The problem: In the records below, find each line with the word "files" and copy it.

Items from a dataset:
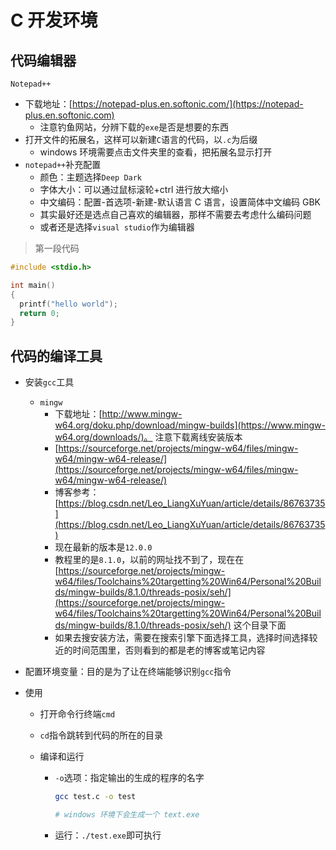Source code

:# C 开发环境

## 代码编辑器

`Notepad++`

- 下载地址：[https://notepad-plus.en.softonic.com/](https://notepad-plus.en.softonic.com)
  - 注意钓鱼网站，分辨下载的`exe`是否是想要的东西
- 打开文件的拓展名，这样可以新建`C`语言的代码，以`.c`为后缀
  - windows 环境需要点击文件夹里的查看，把拓展名显示打开
- `notepad++`补充配置
  - 颜色：主题选择`Deep Dark`
  - 字体大小：可以通过鼠标滚轮+ctrl 进行放大缩小
  - 中文编码：配置-首选项-新建-默认语言 C 语言，设置简体中文编码 GBK
  - 其实最好还是选点自己喜欢的编辑器，那样不需要去考虑什么编码问题
  - 或者还是选择`visual studio`作为编辑器

> 第一段代码

```c
#include <stdio.h>

int main()
{
  printf("hello world");
  return 0;
}
```

## 代码的编译工具

- 安装`gcc`工具

  - `mingw`
    - 下载地址：[http://www.mingw-w64.org/doku.php/download/mingw-builds](https://www.mingw-w64.org/downloads/)。 注意下载离线安装版本
    - [https://sourceforge.net/projects/mingw-w64/files/mingw-w64/mingw-w64-release/](https://sourceforge.net/projects/mingw-w64/files/mingw-w64/mingw-w64-release/)
    - 博客参考：[https://blog.csdn.net/Leo_LiangXuYuan/article/details/86763735](https://blog.csdn.net/Leo_LiangXuYuan/article/details/86763735)
    - 现在最新的版本是`12.0.0`
    - 教程里的是`8.1.0`，以前的网址找不到了，现在在 [https://sourceforge.net/projects/mingw-w64/files/Toolchains%20targetting%20Win64/Personal%20Builds/mingw-builds/8.1.0/threads-posix/seh/](https://sourceforge.net/projects/mingw-w64/files/Toolchains%20targetting%20Win64/Personal%20Builds/mingw-builds/8.1.0/threads-posix/seh/) 这个目录下面
    - 如果去搜安装方法，需要在搜索引擎下面选择工具，选择时间选择较近的时间范围里，否则看到的都是老的博客或笔记内容

- 配置环境变量：目的是为了让在终端能够识别`gcc`指令

- 使用

  - 打开命令行终端`cmd`

  - `cd`指令跳转到代码的所在的目录

  - 编译和运行

    - `-o`选项：指定输出的生成的程序的名字

      ```bash
      gcc test.c -o test

      # windows 环境下会生成一个 text.exe
      ```

    - 运行：`./test.exe`即可执行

Answer to the problem:
    - [https://sourceforge.net/projects/mingw-w64/files/mingw-w64/mingw-w64-release/](https://sourceforge.net/projects/mingw-w64/files/mingw-w64/mingw-w64-release/)
    - 教程里的是`8.1.0`，以前的网址找不到了，现在在 [https://sourceforge.net/projects/mingw-w64/files/Toolchains%20targetting%20Win64/Personal%20Builds/mingw-builds/8.1.0/threads-posix/seh/](https://sourceforge.net/projects/mingw-w64/files/Toolchains%20targetting%20Win64/Personal%20Builds/mingw-builds/8.1.0/threads-posix/seh/) 这个目录下面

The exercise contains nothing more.